▸ Material supplied:

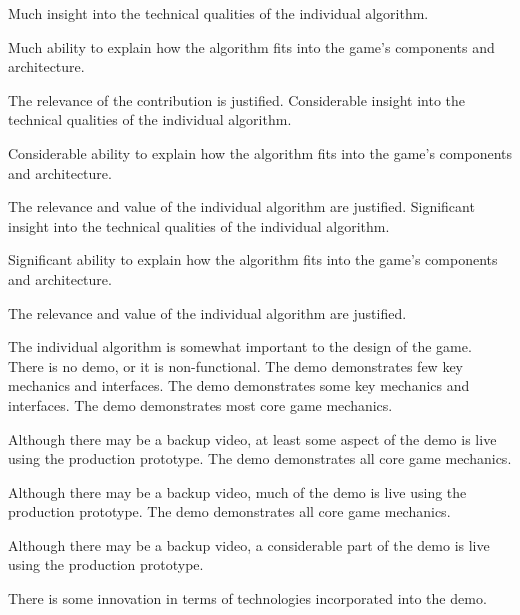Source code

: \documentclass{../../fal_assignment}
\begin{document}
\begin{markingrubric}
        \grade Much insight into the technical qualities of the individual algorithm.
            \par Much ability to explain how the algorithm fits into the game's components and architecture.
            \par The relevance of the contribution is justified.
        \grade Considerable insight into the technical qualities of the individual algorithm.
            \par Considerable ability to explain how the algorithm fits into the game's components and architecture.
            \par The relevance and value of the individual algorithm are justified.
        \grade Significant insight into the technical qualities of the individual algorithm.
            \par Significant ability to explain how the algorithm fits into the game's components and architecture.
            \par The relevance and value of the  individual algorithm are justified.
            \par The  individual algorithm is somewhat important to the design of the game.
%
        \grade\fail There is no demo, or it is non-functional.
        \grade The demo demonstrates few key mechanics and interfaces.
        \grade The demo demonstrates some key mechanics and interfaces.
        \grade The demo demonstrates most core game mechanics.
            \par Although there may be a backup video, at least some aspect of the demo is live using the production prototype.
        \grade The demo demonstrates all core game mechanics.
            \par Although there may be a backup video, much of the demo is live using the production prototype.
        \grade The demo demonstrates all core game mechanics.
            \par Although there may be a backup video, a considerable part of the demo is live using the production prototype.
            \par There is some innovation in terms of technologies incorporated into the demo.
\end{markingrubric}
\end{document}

--

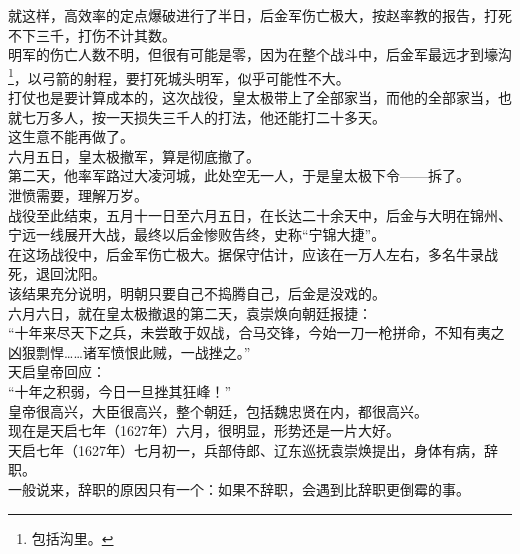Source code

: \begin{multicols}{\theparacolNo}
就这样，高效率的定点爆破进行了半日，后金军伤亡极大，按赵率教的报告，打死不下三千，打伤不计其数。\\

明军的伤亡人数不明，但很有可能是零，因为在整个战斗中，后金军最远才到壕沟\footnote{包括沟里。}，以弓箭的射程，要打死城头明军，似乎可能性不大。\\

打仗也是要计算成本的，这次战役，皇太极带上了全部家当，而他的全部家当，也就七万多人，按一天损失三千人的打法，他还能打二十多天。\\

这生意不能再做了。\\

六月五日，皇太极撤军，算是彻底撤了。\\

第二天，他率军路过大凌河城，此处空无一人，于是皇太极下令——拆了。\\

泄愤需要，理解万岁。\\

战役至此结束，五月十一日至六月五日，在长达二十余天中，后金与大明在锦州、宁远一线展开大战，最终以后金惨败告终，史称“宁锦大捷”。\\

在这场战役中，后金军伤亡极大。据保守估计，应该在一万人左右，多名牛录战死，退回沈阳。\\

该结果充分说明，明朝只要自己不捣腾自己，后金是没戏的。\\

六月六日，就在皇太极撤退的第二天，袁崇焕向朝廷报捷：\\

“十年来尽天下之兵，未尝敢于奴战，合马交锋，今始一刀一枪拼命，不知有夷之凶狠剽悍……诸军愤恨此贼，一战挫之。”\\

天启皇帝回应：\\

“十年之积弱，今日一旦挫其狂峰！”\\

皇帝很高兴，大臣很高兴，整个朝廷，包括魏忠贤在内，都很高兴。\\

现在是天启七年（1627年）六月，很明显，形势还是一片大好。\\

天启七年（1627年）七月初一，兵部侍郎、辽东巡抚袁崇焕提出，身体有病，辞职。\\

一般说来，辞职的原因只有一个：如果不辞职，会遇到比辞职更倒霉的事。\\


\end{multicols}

▸ Assignment: Copy the stretch of the records above that runs from the line with "the individual algorithm are justified." through the line with "backup video, much". Both end lines belong in the copy, and nothing else does.

▸ Task response:
            \par The relevance and value of the individual algorithm are justified.
        \grade Significant insight into the technical qualities of the individual algorithm.
            \par Significant ability to explain how the algorithm fits into the game's components and architecture.
            \par The relevance and value of the  individual algorithm are justified.
            \par The  individual algorithm is somewhat important to the design of the game.
%
        \grade\fail There is no demo, or it is non-functional.
        \grade The demo demonstrates few key mechanics and interfaces.
        \grade The demo demonstrates some key mechanics and interfaces.
        \grade The demo demonstrates most core game mechanics.
            \par Although there may be a backup video, at least some aspect of the demo is live using the production prototype.
        \grade The demo demonstrates all core game mechanics.
            \par Although there may be a backup video, much of the demo is live using the production prototype.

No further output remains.